Q. My husband and I have two children. We claim our son on our taxes; he’s in high school, lives at home and has a part-time job. Our 23-year-old daughter has her own place and we don’t claim her on our taxes. She has a full-time job but it doesn’t provide insurance. We’re going to buy insurance through the exchange for ourselves and our son, but we don’t know whether we should add our daughter to our plan or have her get her own. For premium subsidies, how does the exchange calculate household income for families like ours?
A. Subsidy eligibility is based on modified adjusted gross income. For your family, your MAGI will include income for yourself and your husband, and it could also include income your son earns at his part-time job – but only if he earns enough to have to file a tax return as a dependent (in 2014, the threshold for a dependent to have to file a tax return was at least $6,200 in earned income).
So if your son earns $5,000 over the year, his income would not be included in your household MAGI. But if he earns $8,000, that money would be included in your household MAGI. This would be the case even if you were not going to add him to your health insurance policy – he’s part of your “tax household.” (This is also true for spouses who are not going to be covered on the new policy; their income counts as part of the household MAGI, but they also count as an extra person for the purposes of calculating the household’s income as a percentage of poverty level.)

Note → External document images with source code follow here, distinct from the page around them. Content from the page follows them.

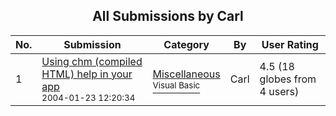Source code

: ﻿<div align="center">

## All Submissions by Carl

</div>

No.  | Submission | Category | By   | User Rating
---- | ---------- | -------- | ---- | -----------
1 | [Using chm \(compiled HTML\) help in your app<br /><sup>2004-01-23 12:20:34</sup>](https://github.com/Planet-Source-Code/carl-using-chm-compiled-html-help-in-your-app__1-51187) | [Miscellaneous<br /><sup>Visual Basic</sup>](../ByCategory/miscellaneous__1-1.md) | Carl | 4.5 (18 globes from 4 users)
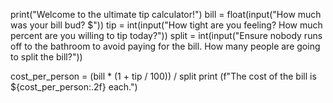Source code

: print("Welcome to the ultimate tip calculator!")
bill = float(input("How much was your bill bud? $"))
tip = int(input("How tight are you feeling? How much percent are you willing to tip today?"))
split = int(input("Ensure nobody runs off to the bathroom to avoid paying for the bill. How many people are going to split the bill?"))

cost_per_person = (bill * (1 + tip / 100)) / split
print (f"The cost of the bill is ${cost_per_person:.2f} each.")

Your daughter’s income would only be included in your household MAGI if you include her on your new policy. Until she turns 26, it’s your choice to include her on your plan if you wish. If you do cover her, your household income would include anything you and your husband earn, your daughter’s income, plus your son’s if he’s above the tax-filing threshold. And your household would be considered four people, which means you may be eligible for subsidies in 2016 if the total MAGI is under $97,000 and none of you have access to affordable health insurance from an employer (be aware however, that not all enrollees with income under 400 percent of the poverty level actually end up qualifying for subsidies). Keep in mind that while you’re allowed to include your daughter on your plan until she turns 26, this may not be the best course of action if she doesn’t live near you, as the provider network on your family plan may not include providers in her area.
If your daughter gets her own policy, she’d be potentially eligible for subsidies in 2016 as long as her MAGI doesn’t exceed $47,080 (but the caveat about some enrollees not qualifying for subsidies despite having incomes under 400 percent of the poverty level is particularly true in the case of younger enrollees, since their plans are less expensive to begin with). If she gets her own plan, your family policy would be based on a three-person household and subsidies would potentially be available in 2016 if your MAGI (for you, your husband and your son if his income is over the tax-filing threshold) is under $80,360.